- Goal of the exercise
In full and exactly, please return the records, but keep out the pictures.

- Data shown

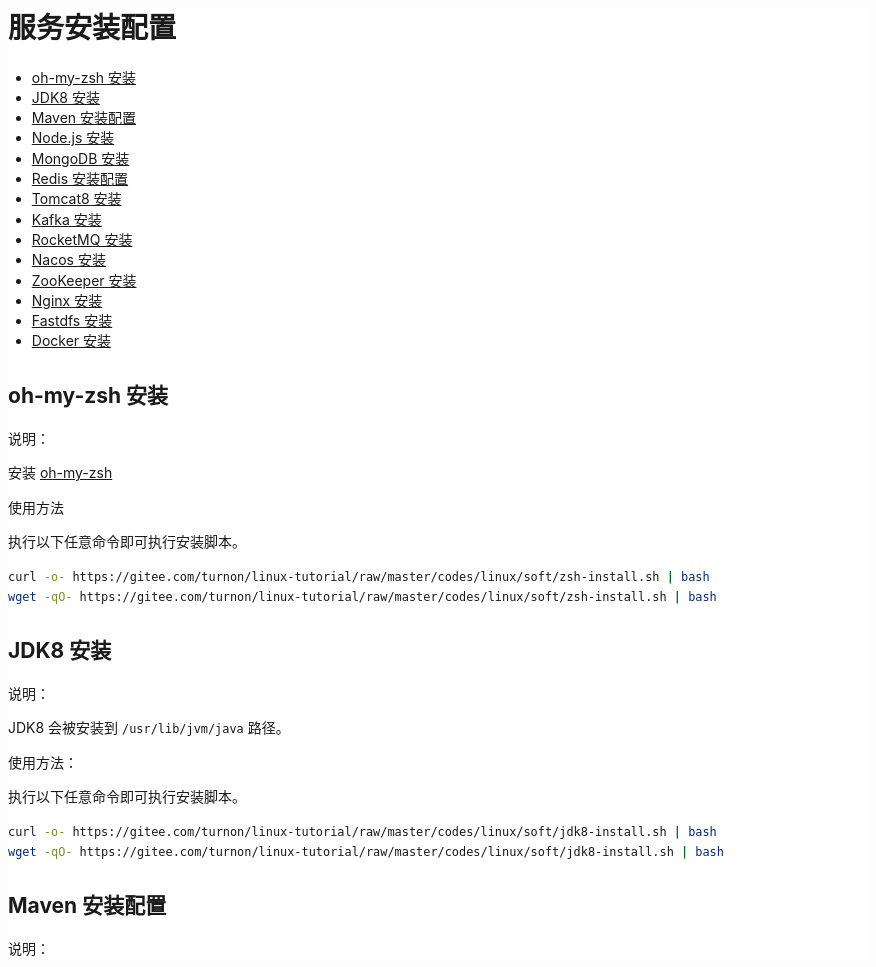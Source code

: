 # 服务安装配置



- [oh-my-zsh 安装](#oh-my-zsh-安装)
- [JDK8 安装](#jdk8-安装)
- [Maven 安装配置](#maven-安装配置)
- [Node.js 安装](#nodejs-安装)
- [MongoDB 安装](#mongodb-安装)
- [Redis 安装配置](#redis-安装配置)
- [Tomcat8 安装](#tomcat8-安装)
- [Kafka 安装](#kafka-安装)
- [RocketMQ 安装](#rocketmq-安装)
- [Nacos 安装](#nacos-安装)
- [ZooKeeper 安装](#zookeeper-安装)
- [Nginx 安装](#nginx-安装)
- [Fastdfs 安装](#fastdfs-安装)
- [Docker 安装](#docker-安装)



## oh-my-zsh 安装

说明：

安装 [oh-my-zsh](https://github.com/robbyrussell/oh-my-zsh)

使用方法

执行以下任意命令即可执行安装脚本。

```sh
curl -o- https://gitee.com/turnon/linux-tutorial/raw/master/codes/linux/soft/zsh-install.sh | bash
wget -qO- https://gitee.com/turnon/linux-tutorial/raw/master/codes/linux/soft/zsh-install.sh | bash
```

## JDK8 安装

说明：

JDK8 会被安装到 `/usr/lib/jvm/java` 路径。

使用方法：

执行以下任意命令即可执行安装脚本。

```sh
curl -o- https://gitee.com/turnon/linux-tutorial/raw/master/codes/linux/soft/jdk8-install.sh | bash
wget -qO- https://gitee.com/turnon/linux-tutorial/raw/master/codes/linux/soft/jdk8-install.sh | bash
```

## Maven 安装配置

说明：
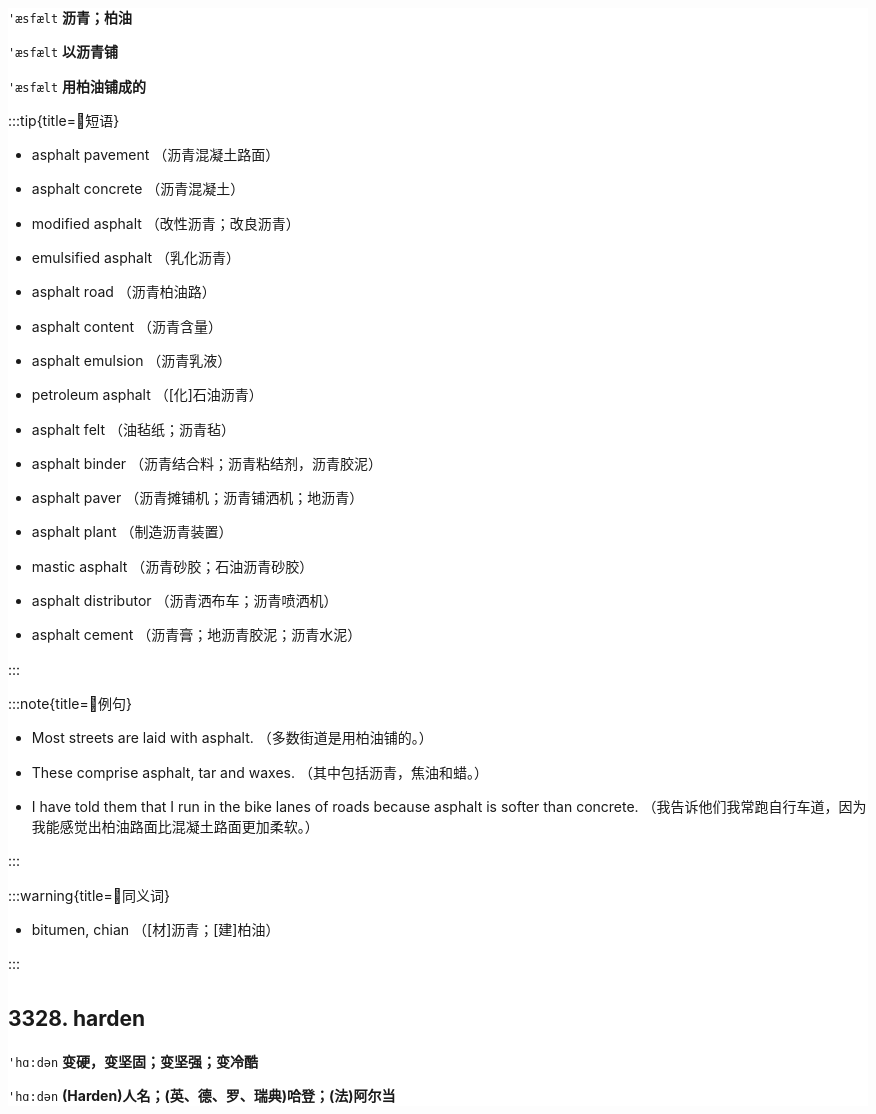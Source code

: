 `'æsfælt`  **沥青；柏油**

`'æsfælt`  **以沥青铺**

`'æsfælt`  **用柏油铺成的**

:::tip{title=🤩短语}

- asphalt pavement （沥青混凝土路面）

- asphalt concrete （沥青混凝土）

- modified asphalt （改性沥青；改良沥青）

- emulsified asphalt （乳化沥青）

- asphalt road （沥青柏油路）

- asphalt content （沥青含量）

- asphalt emulsion （沥青乳液）

- petroleum asphalt （[化]石油沥青）

- asphalt felt （油毡纸；沥青毡）

- asphalt binder （沥青结合料；沥青粘结剂，沥青胶泥）

- asphalt paver （沥青摊铺机；沥青铺洒机；地沥青）

- asphalt plant （制造沥青装置）

- mastic asphalt （沥青砂胶；石油沥青砂胶）

- asphalt distributor （沥青洒布车；沥青喷洒机）

- asphalt cement （沥青膏；地沥青胶泥；沥青水泥）

:::

:::note{title=🎤例句}

- Most streets are laid with asphalt. （多数街道是用柏油铺的。）

- These comprise asphalt, tar and waxes. （其中包括沥青，焦油和蜡。）

- I have told them that I run in the bike lanes of roads because asphalt is softer than concrete. （我告诉他们我常跑自行车道，因为我能感觉出柏油路面比混凝土路面更加柔软。）

:::

:::warning{title=🤔同义词}

- bitumen, chian （[材]沥青；[建]柏油）

:::


## 3328. harden

`'hɑ:dən`  **变硬，变坚固；变坚强；变冷酷**

`'hɑ:dən`  **(Harden)人名；(英、德、罗、瑞典)哈登；(法)阿尔当**
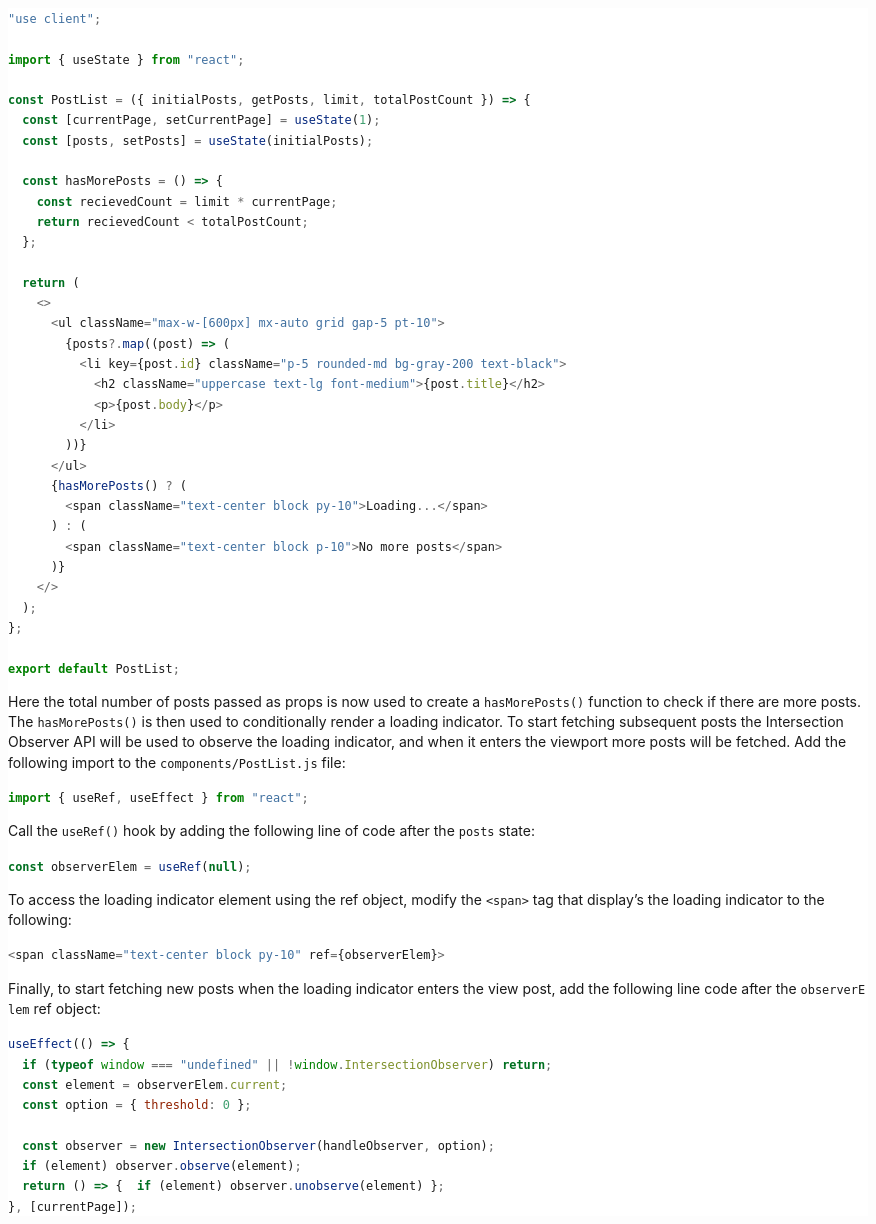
 ```js
"use client";

import { useState } from "react";

const PostList = ({ initialPosts, getPosts, limit, totalPostCount }) => {
  const [currentPage, setCurrentPage] = useState(1);
  const [posts, setPosts] = useState(initialPosts);

  const hasMorePosts = () => {
    const recievedCount = limit * currentPage;
    return recievedCount < totalPostCount;
  };

  return (
    <>
      <ul className="max-w-[600px] mx-auto grid gap-5 pt-10">
        {posts?.map((post) => (
          <li key={post.id} className="p-5 rounded-md bg-gray-200 text-black">
            <h2 className="uppercase text-lg font-medium">{post.title}</h2>
            <p>{post.body}</p>
          </li>
        ))}
      </ul>
      {hasMorePosts() ? (
        <span className="text-center block py-10">Loading...</span>
      ) : (
        <span className="text-center block p-10">No more posts</span>
      )}
    </>
  );
};

export default PostList;
```
Here the total number of posts passed as props is now used to create a `hasMorePosts()` function to check if there are more posts. The `hasMorePosts()` is then used to conditionally render a loading indicator.
To start fetching subsequent posts the Intersection Observer API will be used to observe the loading indicator, and when it enters the viewport more posts will be fetched.
Add the following import to the `components/PostList.js` file:
```js
import { useRef, useEffect } from "react";
```
Call the `useRef()` hook by adding the following line of code after the `posts` state:
```js
const observerElem = useRef(null);
```
To access the loading indicator element using the ref object, modify the `<span>` tag that display’s the loading indicator to the following:
```js
<span className="text-center block py-10" ref={observerElem}>
```
Finally, to start fetching new posts when the loading indicator enters the view post, add the following line code after the `observerElem` ref object:
```js
useEffect(() => {
  if (typeof window === "undefined" || !window.IntersectionObserver) return;
  const element = observerElem.current;
  const option = { threshold: 0 };

  const observer = new IntersectionObserver(handleObserver, option);
  if (element) observer.observe(element);
  return () => {  if (element) observer.unobserve(element) };
}, [currentPage]);
```
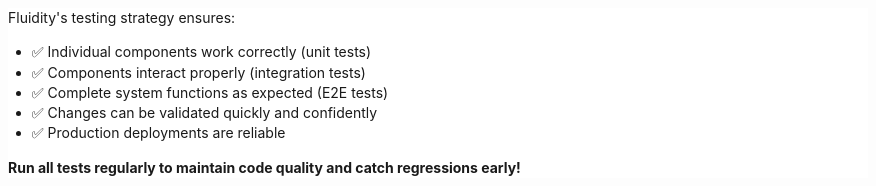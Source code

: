 Fluidity's testing strategy ensures:
- ✅ Individual components work correctly (unit tests)
- ✅ Components interact properly (integration tests)
- ✅ Complete system functions as expected (E2E tests)
- ✅ Changes can be validated quickly and confidently
- ✅ Production deployments are reliable

**Run all tests regularly to maintain code quality and catch regressions early!**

- Answer box
Source code

: # 服务安装配置



- [oh-my-zsh 安装](#oh-my-zsh-安装)
- [JDK8 安装](#jdk8-安装)
- [Maven 安装配置](#maven-安装配置)
- [Node.js 安装](#nodejs-安装)
- [MongoDB 安装](#mongodb-安装)
- [Redis 安装配置](#redis-安装配置)
- [Tomcat8 安装](#tomcat8-安装)
- [Kafka 安装](#kafka-安装)
- [RocketMQ 安装](#rocketmq-安装)
- [Nacos 安装](#nacos-安装)
- [ZooKeeper 安装](#zookeeper-安装)
- [Nginx 安装](#nginx-安装)
- [Fastdfs 安装](#fastdfs-安装)
- [Docker 安装](#docker-安装)



## oh-my-zsh 安装

说明：

安装 [oh-my-zsh](https://github.com/robbyrussell/oh-my-zsh)

使用方法

执行以下任意命令即可执行安装脚本。

```sh
curl -o- https://gitee.com/turnon/linux-tutorial/raw/master/codes/linux/soft/zsh-install.sh | bash
wget -qO- https://gitee.com/turnon/linux-tutorial/raw/master/codes/linux/soft/zsh-install.sh | bash
```

## JDK8 安装

说明：

JDK8 会被安装到 `/usr/lib/jvm/java` 路径。

使用方法：

执行以下任意命令即可执行安装脚本。

```sh
curl -o- https://gitee.com/turnon/linux-tutorial/raw/master/codes/linux/soft/jdk8-install.sh | bash
wget -qO- https://gitee.com/turnon/linux-tutorial/raw/master/codes/linux/soft/jdk8-install.sh | bash
```

## Maven 安装配置

说明：
Source code

: `'æsfælt`  **沥青；柏油**

`'æsfælt`  **以沥青铺**

`'æsfælt`  **用柏油铺成的**

:::tip{title=🤩短语}

- asphalt pavement （沥青混凝土路面）

- asphalt concrete （沥青混凝土）

- modified asphalt （改性沥青；改良沥青）

- emulsified asphalt （乳化沥青）

- asphalt road （沥青柏油路）

- asphalt content （沥青含量）

- asphalt emulsion （沥青乳液）

- petroleum asphalt （[化]石油沥青）

- asphalt felt （油毡纸；沥青毡）

- asphalt binder （沥青结合料；沥青粘结剂，沥青胶泥）

- asphalt paver （沥青摊铺机；沥青铺洒机；地沥青）

- asphalt plant （制造沥青装置）

- mastic asphalt （沥青砂胶；石油沥青砂胶）

- asphalt distributor （沥青洒布车；沥青喷洒机）

- asphalt cement （沥青膏；地沥青胶泥；沥青水泥）

:::

:::note{title=🎤例句}

- Most streets are laid with asphalt. （多数街道是用柏油铺的。）

- These comprise asphalt, tar and waxes. （其中包括沥青，焦油和蜡。）

- I have told them that I run in the bike lanes of roads because asphalt is softer than concrete. （我告诉他们我常跑自行车道，因为我能感觉出柏油路面比混凝土路面更加柔软。）

:::

:::warning{title=🤔同义词}

- bitumen, chian （[材]沥青；[建]柏油）

:::


## 3328. harden

`'hɑ:dən`  **变硬，变坚固；变坚强；变冷酷**

`'hɑ:dən`  **(Harden)人名；(英、德、罗、瑞典)哈登；(法)阿尔当**
 ```js
"use client";

import { useState } from "react";

const PostList = ({ initialPosts, getPosts, limit, totalPostCount }) => {
  const [currentPage, setCurrentPage] = useState(1);
  const [posts, setPosts] = useState(initialPosts);

  const hasMorePosts = () => {
    const recievedCount = limit * currentPage;
    return recievedCount < totalPostCount;
  };

  return (
    <>
      <ul className="max-w-[600px] mx-auto grid gap-5 pt-10">
        {posts?.map((post) => (
          <li key={post.id} className="p-5 rounded-md bg-gray-200 text-black">
            <h2 className="uppercase text-lg font-medium">{post.title}</h2>
            <p>{post.body}</p>
          </li>
        ))}
      </ul>
      {hasMorePosts() ? (
        <span className="text-center block py-10">Loading...</span>
      ) : (
        <span className="text-center block p-10">No more posts</span>
      )}
    </>
  );
};

export default PostList;
```
Here the total number of posts passed as props is now used to create a `hasMorePosts()` function to check if there are more posts. The `hasMorePosts()` is then used to conditionally render a loading indicator.
To start fetching subsequent posts the Intersection Observer API will be used to observe the loading indicator, and when it enters the viewport more posts will be fetched.
Add the following import to the `components/PostList.js` file:
```js
import { useRef, useEffect } from "react";
```
Call the `useRef()` hook by adding the following line of code after the `posts` state:
```js
const observerElem = useRef(null);
```
To access the loading indicator element using the ref object, modify the `<span>` tag that display’s the loading indicator to the following:
```js
<span className="text-center block py-10" ref={observerElem}>
```
Finally, to start fetching new posts when the loading indicator enters the view post, add the following line code after the `observerElem` ref object:
```js
useEffect(() => {
  if (typeof window === "undefined" || !window.IntersectionObserver) return;
  const element = observerElem.current;
  const option = { threshold: 0 };

  const observer = new IntersectionObserver(handleObserver, option);
  if (element) observer.observe(element);
  return () => {  if (element) observer.unobserve(element) };
}, [currentPage]);
```
Source code

: Fluidity's testing strategy ensures:
- ✅ Individual components work correctly (unit tests)
- ✅ Components interact properly (integration tests)
- ✅ Complete system functions as expected (E2E tests)
- ✅ Changes can be validated quickly and confidently
- ✅ Production deployments are reliable

**Run all tests regularly to maintain code quality and catch regressions early!**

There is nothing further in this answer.